By tracking who had heard of which work or campaigns led by which CSOs, in its early years BRAMA found an opportunity to change attitudes about civil society by simply sharing the breadth of energy there, most of it not related to formal politics or advocacy - things like park clean-ups, heritage celebrations, and work in consumer protection. These surprising insights shifted the trajectory of the programming, causing funding to flow into new areas (and new partners) as part of a strategic approach to both strengthening civil society and rebranding it as more than opposition politics, which over time has taken root and led to more citizen engagement (and perhaps positions CSOs to take advantage of openings in the political space as they emerge). It’s always struck me as funny that I can speak with more confidence to how many citizens were aware of different civil society advocacy campaigns in Belarus than in any other country where I’ve worked on or with civil society.

Implications: Market Segmentation for Citizen Engagement

One of the implications of DRG not using market segmentation is that we sometimes struggle to get citizens engaged in our programming.

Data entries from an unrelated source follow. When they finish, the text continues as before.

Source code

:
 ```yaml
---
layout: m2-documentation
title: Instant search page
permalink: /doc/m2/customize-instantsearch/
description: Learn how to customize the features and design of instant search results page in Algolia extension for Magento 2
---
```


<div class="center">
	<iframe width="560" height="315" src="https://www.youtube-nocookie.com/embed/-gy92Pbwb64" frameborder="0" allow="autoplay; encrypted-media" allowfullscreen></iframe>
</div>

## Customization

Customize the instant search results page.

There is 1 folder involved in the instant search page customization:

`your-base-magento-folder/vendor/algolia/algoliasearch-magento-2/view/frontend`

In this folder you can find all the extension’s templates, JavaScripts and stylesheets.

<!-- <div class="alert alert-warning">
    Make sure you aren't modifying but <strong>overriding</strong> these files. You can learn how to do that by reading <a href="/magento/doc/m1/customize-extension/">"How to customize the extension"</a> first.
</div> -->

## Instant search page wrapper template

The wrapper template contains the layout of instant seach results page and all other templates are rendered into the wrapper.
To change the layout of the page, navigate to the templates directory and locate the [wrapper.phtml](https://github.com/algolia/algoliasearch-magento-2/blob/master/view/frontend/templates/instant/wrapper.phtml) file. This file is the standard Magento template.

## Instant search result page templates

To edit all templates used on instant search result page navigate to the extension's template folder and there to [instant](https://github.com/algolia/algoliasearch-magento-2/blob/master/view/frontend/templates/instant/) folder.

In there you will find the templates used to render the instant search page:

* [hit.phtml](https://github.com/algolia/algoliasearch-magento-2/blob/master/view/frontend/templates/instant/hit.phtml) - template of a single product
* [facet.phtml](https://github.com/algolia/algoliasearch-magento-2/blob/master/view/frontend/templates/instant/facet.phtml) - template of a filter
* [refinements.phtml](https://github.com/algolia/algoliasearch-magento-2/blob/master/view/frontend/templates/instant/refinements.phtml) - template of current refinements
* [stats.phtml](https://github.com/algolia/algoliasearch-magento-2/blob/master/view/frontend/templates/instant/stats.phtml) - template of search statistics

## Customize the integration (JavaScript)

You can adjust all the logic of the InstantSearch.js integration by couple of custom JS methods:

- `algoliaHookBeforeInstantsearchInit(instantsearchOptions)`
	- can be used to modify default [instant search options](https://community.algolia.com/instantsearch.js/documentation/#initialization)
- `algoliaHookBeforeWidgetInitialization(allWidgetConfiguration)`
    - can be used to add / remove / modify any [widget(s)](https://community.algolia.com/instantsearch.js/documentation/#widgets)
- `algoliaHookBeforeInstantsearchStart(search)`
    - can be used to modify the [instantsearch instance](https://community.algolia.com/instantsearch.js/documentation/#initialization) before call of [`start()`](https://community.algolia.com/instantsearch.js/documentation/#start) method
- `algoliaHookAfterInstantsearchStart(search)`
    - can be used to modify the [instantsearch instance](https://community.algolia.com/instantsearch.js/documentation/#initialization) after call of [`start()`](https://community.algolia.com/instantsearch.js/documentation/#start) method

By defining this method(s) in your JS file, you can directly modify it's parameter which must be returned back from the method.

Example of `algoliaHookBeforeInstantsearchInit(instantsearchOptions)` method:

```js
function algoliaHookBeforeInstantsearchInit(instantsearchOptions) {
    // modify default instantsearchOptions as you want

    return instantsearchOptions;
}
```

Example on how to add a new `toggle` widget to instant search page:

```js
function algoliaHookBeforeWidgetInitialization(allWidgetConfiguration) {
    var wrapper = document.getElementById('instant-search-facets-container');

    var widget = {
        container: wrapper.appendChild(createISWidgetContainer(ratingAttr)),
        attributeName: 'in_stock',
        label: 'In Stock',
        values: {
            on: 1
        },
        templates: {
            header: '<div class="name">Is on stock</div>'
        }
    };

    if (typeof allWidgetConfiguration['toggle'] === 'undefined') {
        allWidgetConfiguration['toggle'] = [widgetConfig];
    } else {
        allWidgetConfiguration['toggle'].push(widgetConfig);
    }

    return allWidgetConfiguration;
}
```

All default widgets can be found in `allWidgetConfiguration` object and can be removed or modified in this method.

Indeed, one of the common complaints I hear about DRG programming with civil society is that our partners “aren’t connected to the grassroots.” We tend to have a track record of picking partners who can articulate reforms well and analyze policies and laws with expertise, who we then push to connect to all citizens. Sometimes we ask partners and communities to serve as accountability monitors for a government service or process we rate as vital.

If instead, from the outset, our programming had a set of data-backed personas of local people, perhaps we could value civil society with credibility and reach with different segments of society. Indeed, locals could help us both gather data and make sense of it in order to develop such personas in the first place. Such personas further might push DRG programming to work with a more diverse array of partners that are already in dialogue with different parts of society, whether that be faith-based organizations, trade unions, membership bodies, alumni associations, or more.

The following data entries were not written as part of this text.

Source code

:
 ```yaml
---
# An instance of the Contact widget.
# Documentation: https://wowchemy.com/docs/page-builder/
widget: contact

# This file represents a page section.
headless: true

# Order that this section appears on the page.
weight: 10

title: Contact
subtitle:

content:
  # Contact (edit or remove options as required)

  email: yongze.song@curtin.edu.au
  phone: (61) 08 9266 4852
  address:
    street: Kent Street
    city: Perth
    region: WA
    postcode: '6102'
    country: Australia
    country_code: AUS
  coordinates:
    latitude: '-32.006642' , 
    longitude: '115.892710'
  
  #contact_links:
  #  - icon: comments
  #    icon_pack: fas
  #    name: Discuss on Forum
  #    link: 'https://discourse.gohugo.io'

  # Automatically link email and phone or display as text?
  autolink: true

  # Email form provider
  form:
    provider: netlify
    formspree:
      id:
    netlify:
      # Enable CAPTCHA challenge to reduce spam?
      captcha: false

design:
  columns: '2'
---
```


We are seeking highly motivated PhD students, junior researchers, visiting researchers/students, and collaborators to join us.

The typical data collected to inform a program for municipal governance or civil society advocacy does not yield sufficient information about people’s behavior to distill nine or 10 “personas” and tailor outreach to them - we don’t have models of “Rita Rabble-Rouser, 25, with two young kids and a busy hairdressing day job, who attends community planning meetings regularly, is active in her PTA, and always pushes for more to be done in education” to contrast with “Donna Disaffected, 33, active in her church, who is caring for elderly parents and is torn over her kids plans to emigrate, and has posted comments on online forums about frustrations with national government decisions related to religion on state identity cards but has never spoken to a local government official or joined a protest.”

That’s a good look at how I think the practice of market segmentation could benefit DRG programming. In my second post, I explore differences in broader orientation toward the connection between the work and the public. In much of DRG work, citizens are viewed as beneficiaries or stakeholders whose support is instrumental to achieve a given governance reform and not as the actors who comprise the system itself. In market systems work, the customers are both the beneficiaries of successful programming and the ones whose ideas and actions will make a change in the system itself.

In the meanwhile, I invite feedback from readers - does this resonate with you? Have you seen personas or similar data-backed breaking down of audiences applied in DRG programming, and how did it work?